Records supplied:
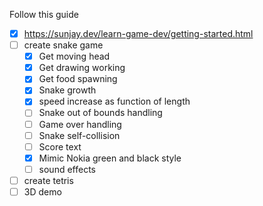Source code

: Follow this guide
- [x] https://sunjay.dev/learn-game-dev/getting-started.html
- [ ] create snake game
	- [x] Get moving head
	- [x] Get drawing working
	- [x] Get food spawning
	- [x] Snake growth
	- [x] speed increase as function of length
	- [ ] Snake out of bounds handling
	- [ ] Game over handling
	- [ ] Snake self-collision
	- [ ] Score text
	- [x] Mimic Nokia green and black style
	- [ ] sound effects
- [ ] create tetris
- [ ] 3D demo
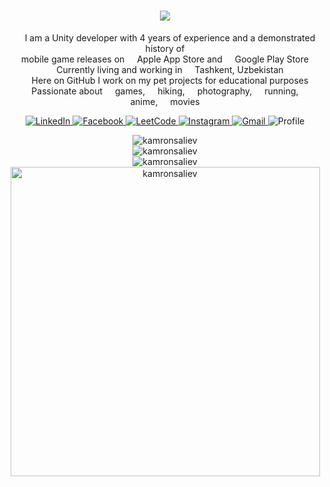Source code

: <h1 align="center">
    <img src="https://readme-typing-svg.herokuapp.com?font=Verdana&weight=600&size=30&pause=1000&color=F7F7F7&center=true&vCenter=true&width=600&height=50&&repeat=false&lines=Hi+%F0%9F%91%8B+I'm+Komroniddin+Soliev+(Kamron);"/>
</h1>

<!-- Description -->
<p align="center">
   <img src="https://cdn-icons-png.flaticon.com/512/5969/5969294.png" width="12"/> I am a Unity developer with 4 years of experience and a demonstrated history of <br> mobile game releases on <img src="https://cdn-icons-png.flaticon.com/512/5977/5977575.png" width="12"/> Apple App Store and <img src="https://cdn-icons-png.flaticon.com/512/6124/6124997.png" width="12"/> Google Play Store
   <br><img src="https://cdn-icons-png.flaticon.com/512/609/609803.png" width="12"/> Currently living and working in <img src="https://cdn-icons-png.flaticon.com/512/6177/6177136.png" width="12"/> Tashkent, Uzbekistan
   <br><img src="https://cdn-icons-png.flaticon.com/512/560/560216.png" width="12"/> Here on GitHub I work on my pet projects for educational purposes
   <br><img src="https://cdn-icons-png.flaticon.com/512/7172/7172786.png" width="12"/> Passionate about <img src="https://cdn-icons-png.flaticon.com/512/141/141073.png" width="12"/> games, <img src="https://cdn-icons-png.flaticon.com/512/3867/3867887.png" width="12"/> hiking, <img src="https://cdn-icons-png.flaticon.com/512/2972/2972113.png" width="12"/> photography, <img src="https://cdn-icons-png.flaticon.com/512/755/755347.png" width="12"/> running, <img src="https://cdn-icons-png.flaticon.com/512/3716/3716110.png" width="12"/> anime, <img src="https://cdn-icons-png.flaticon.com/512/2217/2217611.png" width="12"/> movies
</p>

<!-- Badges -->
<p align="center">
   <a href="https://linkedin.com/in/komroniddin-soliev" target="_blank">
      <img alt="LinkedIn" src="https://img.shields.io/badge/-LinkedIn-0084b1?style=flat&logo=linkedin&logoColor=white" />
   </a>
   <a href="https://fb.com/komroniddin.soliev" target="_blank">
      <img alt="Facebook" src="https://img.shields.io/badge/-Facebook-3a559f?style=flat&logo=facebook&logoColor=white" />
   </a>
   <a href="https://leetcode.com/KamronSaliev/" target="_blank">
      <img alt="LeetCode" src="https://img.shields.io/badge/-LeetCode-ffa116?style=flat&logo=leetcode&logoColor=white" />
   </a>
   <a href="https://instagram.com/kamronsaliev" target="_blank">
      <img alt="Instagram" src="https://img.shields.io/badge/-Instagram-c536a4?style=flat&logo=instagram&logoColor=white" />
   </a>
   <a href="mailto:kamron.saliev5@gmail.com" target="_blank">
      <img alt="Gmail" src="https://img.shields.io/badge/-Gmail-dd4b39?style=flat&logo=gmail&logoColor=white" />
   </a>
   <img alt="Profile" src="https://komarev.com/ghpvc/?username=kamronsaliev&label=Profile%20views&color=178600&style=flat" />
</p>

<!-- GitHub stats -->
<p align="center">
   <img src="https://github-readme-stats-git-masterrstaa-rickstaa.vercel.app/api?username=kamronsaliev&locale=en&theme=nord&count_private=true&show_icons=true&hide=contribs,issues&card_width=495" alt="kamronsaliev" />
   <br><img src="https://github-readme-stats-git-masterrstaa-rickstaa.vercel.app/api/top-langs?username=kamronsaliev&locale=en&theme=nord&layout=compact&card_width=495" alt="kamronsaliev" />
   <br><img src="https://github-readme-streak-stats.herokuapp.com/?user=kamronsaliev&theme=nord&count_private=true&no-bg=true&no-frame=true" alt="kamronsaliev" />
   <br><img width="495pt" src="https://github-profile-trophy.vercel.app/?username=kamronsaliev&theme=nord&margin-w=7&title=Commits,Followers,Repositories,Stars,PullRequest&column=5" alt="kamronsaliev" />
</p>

--

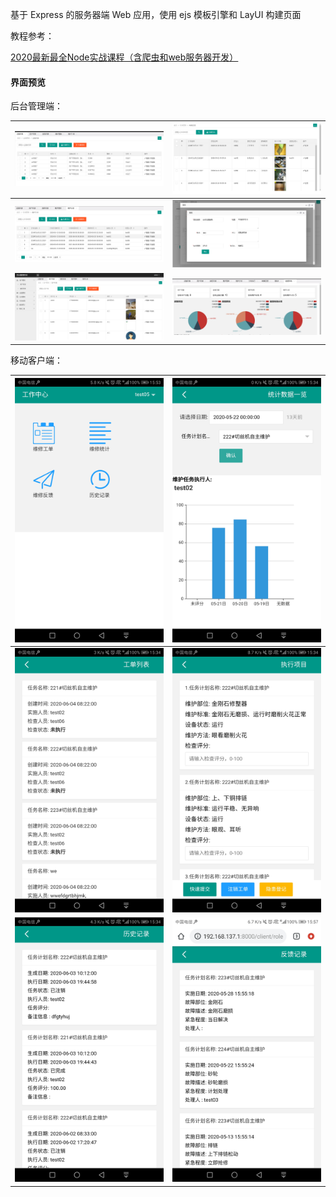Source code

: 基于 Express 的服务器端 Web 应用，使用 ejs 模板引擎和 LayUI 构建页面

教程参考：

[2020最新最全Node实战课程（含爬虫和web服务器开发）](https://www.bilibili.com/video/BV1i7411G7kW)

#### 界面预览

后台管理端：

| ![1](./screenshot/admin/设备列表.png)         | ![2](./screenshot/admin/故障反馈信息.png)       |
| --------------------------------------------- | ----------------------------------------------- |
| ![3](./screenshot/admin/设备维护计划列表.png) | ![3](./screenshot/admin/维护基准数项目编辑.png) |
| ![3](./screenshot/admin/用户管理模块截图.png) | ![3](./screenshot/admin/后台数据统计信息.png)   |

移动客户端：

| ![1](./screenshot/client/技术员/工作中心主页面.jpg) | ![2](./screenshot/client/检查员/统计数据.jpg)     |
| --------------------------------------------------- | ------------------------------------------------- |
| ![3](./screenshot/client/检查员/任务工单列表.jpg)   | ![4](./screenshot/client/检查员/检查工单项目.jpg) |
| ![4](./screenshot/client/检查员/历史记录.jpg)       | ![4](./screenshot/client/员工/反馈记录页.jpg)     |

Work instructions: Among the entries above, identify all lines with "true" and copy them.

Result below:
    <img src="https://readme-typing-svg.herokuapp.com?font=Verdana&weight=600&size=30&pause=1000&color=F7F7F7&center=true&vCenter=true&width=600&height=50&&repeat=false&lines=Hi+%F0%9F%91%8B+I'm+Komroniddin+Soliev+(Kamron);"/>
   <img src="https://github-readme-stats-git-masterrstaa-rickstaa.vercel.app/api?username=kamronsaliev&locale=en&theme=nord&count_private=true&show_icons=true&hide=contribs,issues&card_width=495" alt="kamronsaliev" />
   <br><img src="https://github-readme-streak-stats.herokuapp.com/?user=kamronsaliev&theme=nord&count_private=true&no-bg=true&no-frame=true" alt="kamronsaliev" />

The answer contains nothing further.